Include only the line with "- [How to use Metasploit](Tools/02IntroToMetaSploit.md)" and the lines after it, each reproduced exactly as it stands in the entries below.

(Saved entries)
◆ ◆ ◆ ◆ ◆ ◆ ◆

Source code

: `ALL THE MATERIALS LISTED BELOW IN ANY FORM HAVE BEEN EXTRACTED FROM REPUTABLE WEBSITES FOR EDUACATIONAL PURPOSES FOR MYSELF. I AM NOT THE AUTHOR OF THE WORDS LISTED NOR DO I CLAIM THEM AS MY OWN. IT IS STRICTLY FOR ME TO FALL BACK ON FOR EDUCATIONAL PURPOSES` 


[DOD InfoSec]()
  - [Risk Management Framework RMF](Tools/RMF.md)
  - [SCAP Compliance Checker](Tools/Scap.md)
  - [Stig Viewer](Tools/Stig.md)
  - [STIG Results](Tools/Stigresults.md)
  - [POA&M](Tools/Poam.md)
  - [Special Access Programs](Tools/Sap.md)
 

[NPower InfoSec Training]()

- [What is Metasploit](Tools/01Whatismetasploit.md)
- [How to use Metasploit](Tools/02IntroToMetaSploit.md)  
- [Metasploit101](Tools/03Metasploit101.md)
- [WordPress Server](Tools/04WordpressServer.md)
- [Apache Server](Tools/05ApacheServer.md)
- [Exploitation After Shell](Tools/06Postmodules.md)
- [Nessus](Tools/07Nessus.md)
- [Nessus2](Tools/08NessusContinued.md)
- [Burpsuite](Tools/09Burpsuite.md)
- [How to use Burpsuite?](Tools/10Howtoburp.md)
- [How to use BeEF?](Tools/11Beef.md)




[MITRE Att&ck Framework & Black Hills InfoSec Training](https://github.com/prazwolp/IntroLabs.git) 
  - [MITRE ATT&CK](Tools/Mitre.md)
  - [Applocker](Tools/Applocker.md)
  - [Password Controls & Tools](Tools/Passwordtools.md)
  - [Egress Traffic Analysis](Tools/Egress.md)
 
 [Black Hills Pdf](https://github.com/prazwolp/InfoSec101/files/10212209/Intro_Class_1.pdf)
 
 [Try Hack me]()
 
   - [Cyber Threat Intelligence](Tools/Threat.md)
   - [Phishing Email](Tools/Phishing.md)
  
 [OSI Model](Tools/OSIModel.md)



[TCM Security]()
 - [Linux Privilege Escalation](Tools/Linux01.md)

◆ ◆ ◆ ◆ ◆ ◆ ◆

● Task solution
- [How to use Metasploit](Tools/02IntroToMetaSploit.md)  
- [Metasploit101](Tools/03Metasploit101.md)
- [WordPress Server](Tools/04WordpressServer.md)
- [Apache Server](Tools/05ApacheServer.md)
- [Exploitation After Shell](Tools/06Postmodules.md)
- [Nessus](Tools/07Nessus.md)
- [Nessus2](Tools/08NessusContinued.md)
- [Burpsuite](Tools/09Burpsuite.md)
- [How to use Burpsuite?](Tools/10Howtoburp.md)
- [How to use BeEF?](Tools/11Beef.md)




[MITRE Att&ck Framework & Black Hills InfoSec Training](https://github.com/prazwolp/IntroLabs.git) 
  - [MITRE ATT&CK](Tools/Mitre.md)
  - [Applocker](Tools/Applocker.md)
  - [Password Controls & Tools](Tools/Passwordtools.md)
  - [Egress Traffic Analysis](Tools/Egress.md)
 
 [Black Hills Pdf](https://github.com/prazwolp/InfoSec101/files/10212209/Intro_Class_1.pdf)
 
 [Try Hack me]()
 
   - [Cyber Threat Intelligence](Tools/Threat.md)
   - [Phishing Email](Tools/Phishing.md)
  
 [OSI Model](Tools/OSIModel.md)



[TCM Security]()
 - [Linux Privilege Escalation](Tools/Linux01.md)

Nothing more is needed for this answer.